Our favorite TV police commissioner is Frank Reagan (Tom Selleck, Blue Bloods, CBS) who presents at least one pithy moral judgement at the Reagan family dinner table on Sundays.   Lately, he said: “Doing the right thing may be hard, but it’s not complicated.”

So it probably was hard, and not complicated for NBC to say ‘anchors away’ to Brian Williams, who will go without work or pay for 6 months.

As a loyal fan of the NBC News show, I will miss Mr.
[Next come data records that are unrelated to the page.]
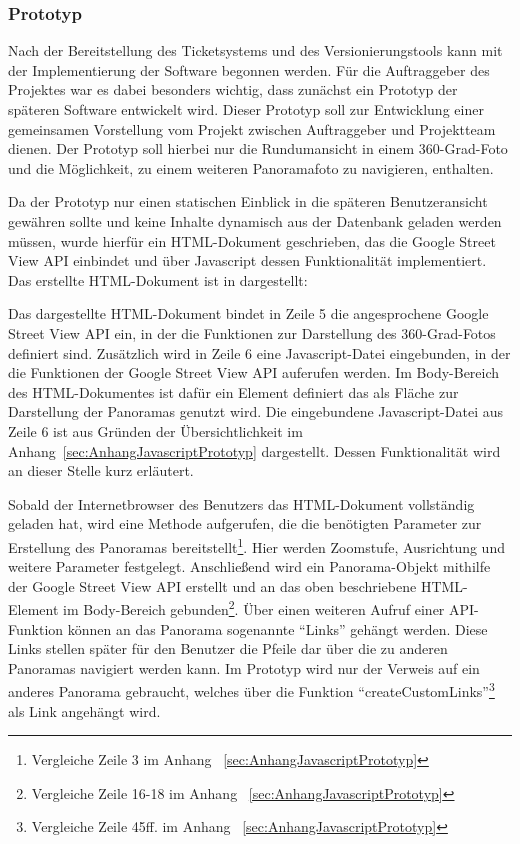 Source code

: \subsubsection{Prototyp}
\label{sec:Prototyp}

Nach der Bereitstellung des Ticketsystems und des Versionierungstools kann mit
der Implementierung der Software begonnen werden. Für die Auftraggeber des
Projektes war es dabei besonders wichtig, dass zunächst ein Prototyp der
späteren Software entwickelt wird. Dieser Prototyp soll zur Entwicklung einer
gemeinsamen Vorstellung vom Projekt zwischen Auftraggeber und Projektteam
dienen. Der Prototyp soll hierbei nur die Rundumansicht in einem
360-Grad-Foto und die Möglichkeit, zu einem weiteren Panoramafoto zu navigieren,
enthalten.

Da der Prototyp nur einen statischen Einblick in die späteren Benutzeransicht
gewähren sollte und keine Inhalte dynamisch aus der Datenbank geladen werden
müssen, wurde hierfür ein HTML-Dokument geschrieben, das die Google Street View
API einbindet und über Javascript dessen Funktionalität implementiert. Das
erstellte HTML-Dokument ist in  dargestellt:



Das dargestellte HTML-Dokument bindet in Zeile 5 die angesprochene Google
Street View API ein, in der die Funktionen zur Darstellung des 360-Grad-Fotos
definiert sind. Zusätzlich wird in Zeile 6 eine Javascript-Datei eingebunden,
in der die Funktionen der Google Street View API auferufen werden. Im
Body-Bereich des HTML-Dokumentes ist dafür ein Element definiert das als Fläche
zur Darstellung der Panoramas genutzt wird. Die eingebundene Javascript-Datei
aus Zeile 6 ist aus Gründen der Übersichtlichkeit
im Anhang~\ref{sec:AnhangJavascriptPrototyp} dargestellt. Dessen Funktionalität
wird an dieser Stelle kurz erläutert.

Sobald der Internetbrowser des Benutzers das HTML-Dokument vollständig geladen
hat, wird eine Methode aufgerufen, die die benötigten Parameter zur Erstellung
des Panoramas bereitstellt\footnote{Vergleiche Zeile 3 im Anhang
~\ref{sec:AnhangJavascriptPrototyp}}. Hier werden Zoomstufe, Ausrichtung und
weitere Parameter festgelegt. Anschließend wird ein Panorama-Objekt mithilfe
der Google Street View API erstellt und an das oben beschriebene HTML-Element
im Body-Bereich gebunden\footnote{Vergleiche Zeile 16-18 im Anhang
~\ref{sec:AnhangJavascriptPrototyp}}. Über einen weiteren Aufruf einer
API-Funktion können an das Panorama sogenannte "`Links"' gehängt werden. Diese
Links stellen später für den Benutzer die Pfeile dar über die zu anderen
Panoramas navigiert werden kann. Im Prototyp wird nur der Verweis auf ein
anderes Panorama gebraucht, welches über die Funktion
"`createCustomLinks"'\footnote{Vergleiche Zeile 45ff. im Anhang
~\ref{sec:AnhangJavascriptPrototyp}} als Link angehängt wird.

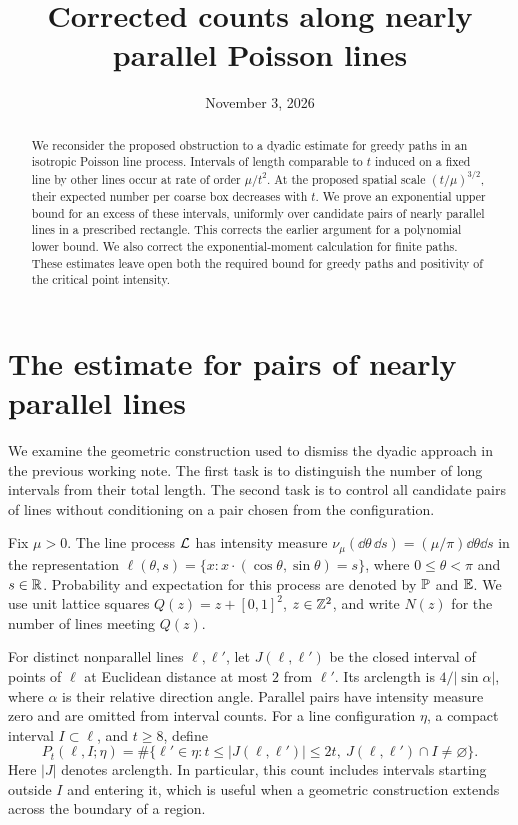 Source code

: \documentclass[11pt,letterpaper]{article}
\title{Corrected counts along nearly parallel Poisson lines}
\author{}
\date{November 3, 2026}
\begin{document}
\maketitle
\begin{abstract}
We reconsider the proposed obstruction to a dyadic estimate for greedy paths in an isotropic Poisson line process. Intervals of length comparable to $t$ induced on a fixed line by other lines occur at rate of order $\mu/t^2$. At the proposed spatial scale $(t/\mu)^{3/2}$, their expected number per coarse box decreases with $t$. We prove an exponential upper bound for an excess of these intervals, uniformly over candidate pairs of nearly parallel lines in a prescribed rectangle. This corrects the earlier argument for a polynomial lower bound. We also correct the exponential-moment calculation for finite paths. These estimates leave open both the required bound for greedy paths and positivity of the critical point intensity.
\end{abstract}

\section{The estimate for pairs of nearly parallel lines}

We examine the geometric construction used to dismiss the dyadic approach in the previous working note. The first task is to distinguish the number of long intervals from their total length. The second task is to control all candidate pairs of lines without conditioning on a pair chosen from the configuration.

Fix $\mu>0$. The line process $\cL$ has intensity measure $\nu_\mu(\dd\theta\,\dd s)=(\mu/\pi)\dd\theta\dd s$ in the representation $\ell(\theta,s)=\{x:x\cdot(\cos\theta,\sin\theta)=s\}$, where $0\le\theta<\pi$ and $s\in\R$. Probability and expectation for this process are denoted by $\P$ and $\E$. We use unit lattice squares $Q(z)=z+[0,1]^2$, $z\in\Z^2$, and write $N(z)$ for the number of lines meeting $Q(z)$.

For distinct nonparallel lines $\ell,\ell'$, let $J(\ell,\ell')$ be the closed interval of points of $\ell$ at Euclidean distance at most $2$ from $\ell'$. Its arclength is $4/|\sin\alpha|$, where $\alpha$ is their relative direction angle. Parallel pairs have intensity measure zero and are omitted from interval counts. For a line configuration $\eta$, a compact interval $I\subset\ell$, and $t\ge8$, define
\[
 P_t(\ell,I;\eta)
 =\#\{\ell'\in\eta: t\le |J(\ell,\ell')|\le2t,
                  \ J(\ell,\ell')\cap I\ne\varnothing\}.
\]
Here $|J|$ denotes arclength. In particular, this count includes intervals starting outside $I$ and entering it, which is useful when a geometric construction extends across the boundary of a region.
\end{document}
Williams, but at the same time, the quick action of his management will save his reputation for another day.   (It begs the question, when he returns in August, will he have a weathered tan, beard and shaggy hair, shod in Birkenstocks?)

This week the American audience had another cold shower when the International Little League stripped the Jackie Robinson West baseball team of their 2014 U.S. Championship title.

The flames haven’t quite burnt out in this issue, as a legal suit is now underway against the League contesting the decision.   But there might be kudos for the individual or group who made the vacating decision.   We’ll wait to see.

In these two instances however, one must respect the gumption of the decision makers, to essentially throw away the enormous investment of public goodwill and the positive momentum directed at both Williams and the Little Leaguers during their respective arcs.

The Jackie Robinson West team, reputedly disadvantaged Chicago south siders, practiced and played their way to the top of the heap, a great story.   Brian Williams, hardly disadvantaged, but still trusted and loved as America’s #1 rated news anchor… could he just be a celebrity entertainer after all?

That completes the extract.